When I worked at the Guardian, my editors were all non-Americans. Would it therefore have been constitutionally permissible for the U.S. Government to shut down that paper and imprison its editors on the ground that they enjoy no constitutional protections? Obviously not. Moreover, what rational person would possibly be comfortable with having this determination – who is and is not a "real journalist" – made by the CIA?

Even many of those who believe Snowden broke the law with his disclosures and think he should face some sort of criminal punishment are not on board with punishing the media outlets themselves for reporting information. Pompeo doesn't seem to be as willing to make the distinction. He throws out the word "treason" in reference to those who leak information. He has used the word before to describe Snowden directly.

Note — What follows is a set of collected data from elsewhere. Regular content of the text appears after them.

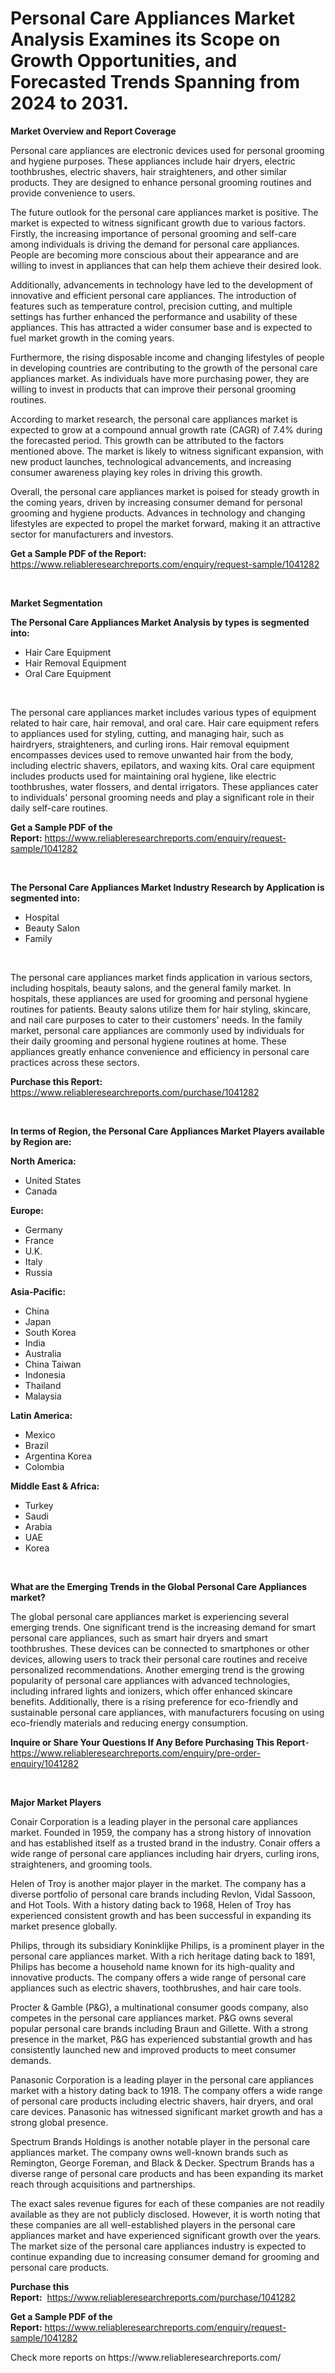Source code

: <p><h1>Personal Care Appliances Market Analysis Examines its Scope on Growth Opportunities, and Forecasted Trends Spanning from 2024 to 2031.</h1></p><p><strong>Market Overview and Report Coverage</strong></p>
<p><p>Personal care appliances are electronic devices used for personal grooming and hygiene purposes. These appliances include hair dryers, electric toothbrushes, electric shavers, hair straighteners, and other similar products. They are designed to enhance personal grooming routines and provide convenience to users.</p><p>The future outlook for the personal care appliances market is positive. The market is expected to witness significant growth due to various factors. Firstly, the increasing importance of personal grooming and self-care among individuals is driving the demand for personal care appliances. People are becoming more conscious about their appearance and are willing to invest in appliances that can help them achieve their desired look.</p><p>Additionally, advancements in technology have led to the development of innovative and efficient personal care appliances. The introduction of features such as temperature control, precision cutting, and multiple settings has further enhanced the performance and usability of these appliances. This has attracted a wider consumer base and is expected to fuel market growth in the coming years.</p><p>Furthermore, the rising disposable income and changing lifestyles of people in developing countries are contributing to the growth of the personal care appliances market. As individuals have more purchasing power, they are willing to invest in products that can improve their personal grooming routines.</p><p>According to market research, the personal care appliances market is expected to grow at a compound annual growth rate (CAGR) of 7.4% during the forecasted period. This growth can be attributed to the factors mentioned above. The market is likely to witness significant expansion, with new product launches, technological advancements, and increasing consumer awareness playing key roles in driving this growth.</p><p>Overall, the personal care appliances market is poised for steady growth in the coming years, driven by increasing consumer demand for personal grooming and hygiene products. Advances in technology and changing lifestyles are expected to propel the market forward, making it an attractive sector for manufacturers and investors.</p></p>
<p><strong>Get a Sample PDF of the Report:</strong> <a href="https://www.reliableresearchreports.com/enquiry/request-sample/1041282">https://www.reliableresearchreports.com/enquiry/request-sample/1041282</a></p>
<p>&nbsp;</p>
<p><strong>Market Segmentation</strong></p>
<p><strong>The Personal Care Appliances Market Analysis by types is segmented into:</strong></p>
<p><ul><li>Hair Care Equipment</li><li>Hair Removal Equipment</li><li>Oral Care Equipment</li></ul></p>
<p>&nbsp;</p>
<p><p>The personal care appliances market includes various types of equipment related to hair care, hair removal, and oral care. Hair care equipment refers to appliances used for styling, cutting, and managing hair, such as hairdryers, straighteners, and curling irons. Hair removal equipment encompasses devices used to remove unwanted hair from the body, including electric shavers, epilators, and waxing kits. Oral care equipment includes products used for maintaining oral hygiene, like electric toothbrushes, water flossers, and dental irrigators. These appliances cater to individuals' personal grooming needs and play a significant role in their daily self-care routines.</p></p>
<p><strong>Get a Sample PDF of the Report:</strong>&nbsp;<a href="https://www.reliableresearchreports.com/enquiry/request-sample/1041282">https://www.reliableresearchreports.com/enquiry/request-sample/1041282</a></p>
<p>&nbsp;</p>
<p><strong>The Personal Care Appliances Market Industry Research by Application is segmented into:</strong></p>
<p><ul><li>Hospital</li><li>Beauty Salon</li><li>Family</li></ul></p>
<p>&nbsp;</p>
<p><p>The personal care appliances market finds application in various sectors, including hospitals, beauty salons, and the general family market. In hospitals, these appliances are used for grooming and personal hygiene routines for patients. Beauty salons utilize them for hair styling, skincare, and nail care purposes to cater to their customers' needs. In the family market, personal care appliances are commonly used by individuals for their daily grooming and personal hygiene routines at home. These appliances greatly enhance convenience and efficiency in personal care practices across these sectors.</p></p>
<p><strong>Purchase this Report:</strong>&nbsp; <a href="https://www.reliableresearchreports.com/purchase/1041282">https://www.reliableresearchreports.com/purchase/1041282</a></p>
<p>&nbsp;</p>
<p><strong>In terms of Region, the Personal Care Appliances Market Players available by Region are:</strong></p>
<p>
    <p> <strong> North America: </strong>
        <ul>
            <li>United States</li>
            <li>Canada</li>
        </ul>
        </p> 
    <p> <strong> Europe: </strong>
        <ul>
            <li>Germany</li>
            <li>France</li>
            <li>U.K.</li>
            <li>Italy</li>
            <li>Russia</li>
        </ul>
        </p> 
    <p> <strong> Asia-Pacific: </strong>
        <ul>
            <li>China</li>
            <li>Japan</li>
            <li>South Korea</li>
            <li>India</li>
            <li>Australia</li>
            <li>China Taiwan</li>
            <li>Indonesia</li>
            <li>Thailand</li>
            <li>Malaysia</li>
        </ul>
        </p> 
    <p> <strong> Latin America: </strong>
        <ul>
            <li>Mexico</li>
            <li>Brazil</li>
            <li>Argentina Korea</li>
            <li>Colombia</li>
        </ul>
        </p> 
    <p> <strong> Middle East & Africa: </strong>
        <ul>
            <li>Turkey</li>
            <li>Saudi</li>
            <li>Arabia</li>
            <li>UAE</li>
            <li>Korea</li>
        </ul>
    </p>
    </p>
<p>&nbsp;</p>
<p><strong>What are the Emerging Trends in the Global Personal Care Appliances market?</strong></p>
<p><p>The global personal care appliances market is experiencing several emerging trends. One significant trend is the increasing demand for smart personal care appliances, such as smart hair dryers and smart toothbrushes. These devices can be connected to smartphones or other devices, allowing users to track their personal care routines and receive personalized recommendations. Another emerging trend is the growing popularity of personal care appliances with advanced technologies, including infrared lights and ionizers, which offer enhanced skincare benefits. Additionally, there is a rising preference for eco-friendly and sustainable personal care appliances, with manufacturers focusing on using eco-friendly materials and reducing energy consumption.</p></p>
<p><strong>Inquire or Share Your Questions If Any Before Purchasing This Report</strong>- <a href="https://www.reliableresearchreports.com/enquiry/pre-order-enquiry/1041282">https://www.reliableresearchreports.com/enquiry/pre-order-enquiry/1041282</a></p>
<p>&nbsp;</p>
<p><strong>Major Market Players</strong></p>
<p><p>Conair Corporation is a leading player in the personal care appliances market. Founded in 1959, the company has a strong history of innovation and has established itself as a trusted brand in the industry. Conair offers a wide range of personal care appliances including hair dryers, curling irons, straighteners, and grooming tools.</p><p>Helen of Troy is another major player in the market. The company has a diverse portfolio of personal care brands including Revlon, Vidal Sassoon, and Hot Tools. With a history dating back to 1968, Helen of Troy has experienced consistent growth and has been successful in expanding its market presence globally.</p><p>Philips, through its subsidiary Koninklijke Philips, is a prominent player in the personal care appliances market. With a rich heritage dating back to 1891, Philips has become a household name known for its high-quality and innovative products. The company offers a wide range of personal care appliances such as electric shavers, toothbrushes, and hair care tools.</p><p>Procter & Gamble (P&G), a multinational consumer goods company, also competes in the personal care appliances market. P&G owns several popular personal care brands including Braun and Gillette. With a strong presence in the market, P&G has experienced substantial growth and has consistently launched new and improved products to meet consumer demands.</p><p>Panasonic Corporation is a leading player in the personal care appliances market with a history dating back to 1918. The company offers a wide range of personal care products including electric shavers, hair dryers, and oral care devices. Panasonic has witnessed significant market growth and has a strong global presence.</p><p>Spectrum Brands Holdings is another notable player in the personal care appliances market. The company owns well-known brands such as Remington, George Foreman, and Black & Decker. Spectrum Brands has a diverse range of personal care products and has been expanding its market reach through acquisitions and partnerships.</p><p>The exact sales revenue figures for each of these companies are not readily available as they are not publicly disclosed. However, it is worth noting that these companies are all well-established players in the personal care appliances market and have experienced significant growth over the years. The market size of the personal care appliances industry is expected to continue expanding due to increasing consumer demand for grooming and personal care products.</p></p>
<p><strong>Purchase this Report:</strong>&nbsp;&nbsp;<a href="https://www.reliableresearchreports.com/purchase/1041282">https://www.reliableresearchreports.com/purchase/1041282</a></p>
<p></p>
<p><strong>Get a Sample PDF of the Report:</strong>&nbsp;<a href="https://www.reliableresearchreports.com/enquiry/request-sample/1041282">https://www.reliableresearchreports.com/enquiry/request-sample/1041282</a></p>
<p>Check more reports on https://www.reliableresearchreports.com/</p>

Pompeo further insists that Snowden isn't a whistleblower because he didn't follow the proper procedures, which has been a common refrain from apologists for the surveillance state across party lines. Why should anybody accept the government's designation of who a "whistleblower" is any more than they would allow the government to decide what a real media outlet is or who a journalist is?

The reality is that because of Snowden's disclosures, Congress changed the laws in order to place restraints on the government's ability to collect and keep mass amounts of metadata on American citizens. If we were instead to evaluate Snowden on the basis of the outcome of his leaks, he sure as heck counts as a whistleblower. Congress changed laws because of what he showed us and because of the public's outrage over it.

Pompeo, though, supports bulk data collection and surveillance, even domestically. So really, when all is said and done, he is in a very disturbing fashion deciding that concepts like free speech and privacy are subservient to whatever the government declares is in its own interest.

And yet he's telling us to be worried about WikiLeaks.